## BRIEF
Please find all lines in the data that hold the string "following" and copy them.

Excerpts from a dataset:
━━━━━━━━━━━━━━━━━━━━
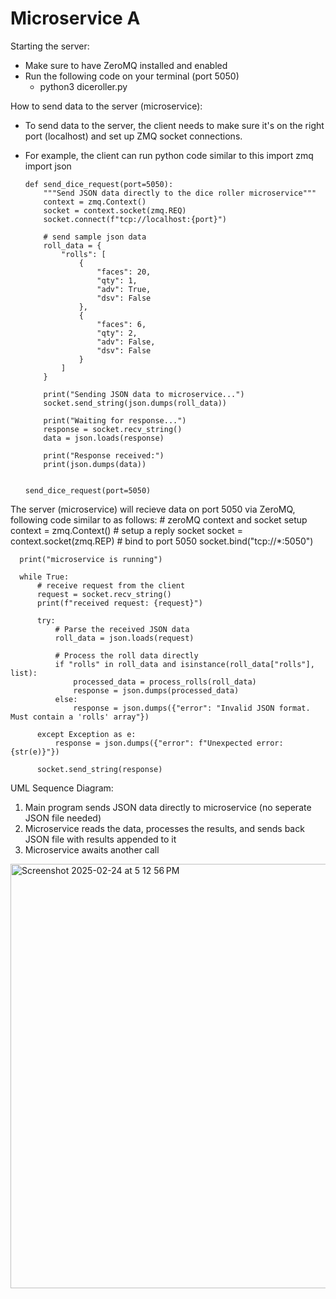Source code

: # Microservice A

Starting the server:
  - Make sure to have ZeroMQ installed and enabled
  - Run the following code on your terminal (port 5050)
    - python3 diceroller.py


How to send data to the server (microservice):
  - To send data to the server, the client needs to make sure it's on the right port (localhost) and set up ZMQ socket connections.
  - For example, the client can run python code similar to this
        import zmq
        import json
        
        
        def send_dice_request(port=5050):
            """Send JSON data directly to the dice roller microservice"""
            context = zmq.Context()
            socket = context.socket(zmq.REQ)
            socket.connect(f"tcp://localhost:{port}")
        
            # send sample json data
            roll_data = {
                "rolls": [
                    {
                        "faces": 20,
                        "qty": 1,
                        "adv": True,
                        "dsv": False
                    },
                    {
                        "faces": 6,
                        "qty": 2,
                        "adv": False,
                        "dsv": False
                    }
                ]
            }
        
            print("Sending JSON data to microservice...")
            socket.send_string(json.dumps(roll_data))
            
            print("Waiting for response...")
            response = socket.recv_string()
            data = json.loads(response)
            
            print("Response received:")
            print(json.dumps(data))


        send_dice_request(port=5050)

The server (microservice) will recieve data on port 5050 via ZeroMQ, following code similar to as follows:
      # zeroMQ context and socket setup
      context = zmq.Context()
      # setup a reply socket
      socket = context.socket(zmq.REP)
      # bind to port 5050
      socket.bind("tcp://*:5050")
      
      print("microservice is running")
      
      while True:
          # receive request from the client
          request = socket.recv_string()
          print(f"received request: {request}")
      
          try:
              # Parse the received JSON data
              roll_data = json.loads(request)
              
              # Process the roll data directly
              if "rolls" in roll_data and isinstance(roll_data["rolls"], list):
                  processed_data = process_rolls(roll_data)
                  response = json.dumps(processed_data)
              else:
                  response = json.dumps({"error": "Invalid JSON format. Must contain a 'rolls' array"})
                  
          except Exception as e:
              response = json.dumps({"error": f"Unexpected error: {str(e)}"})
      
          socket.send_string(response)


UML Sequence Diagram:
  1. Main program sends JSON data directly to microservice (no seperate JSON file needed)
  2. Microservice reads the data, processes the results, and sends back JSON file with results appended to it
  3. Microservice awaits another call

     
<img width="679" alt="Screenshot 2025-02-24 at 5 12 56 PM" src="https://github.com/user-attachments/assets/ef615536-13ce-4168-b3b1-27688e837dd2" />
━━━━━━━━━━━━━━━━━━━━
## YOUR RESPONSE
  - Run the following code on your terminal (port 5050)
The server (microservice) will recieve data on port 5050 via ZeroMQ, following code similar to as follows:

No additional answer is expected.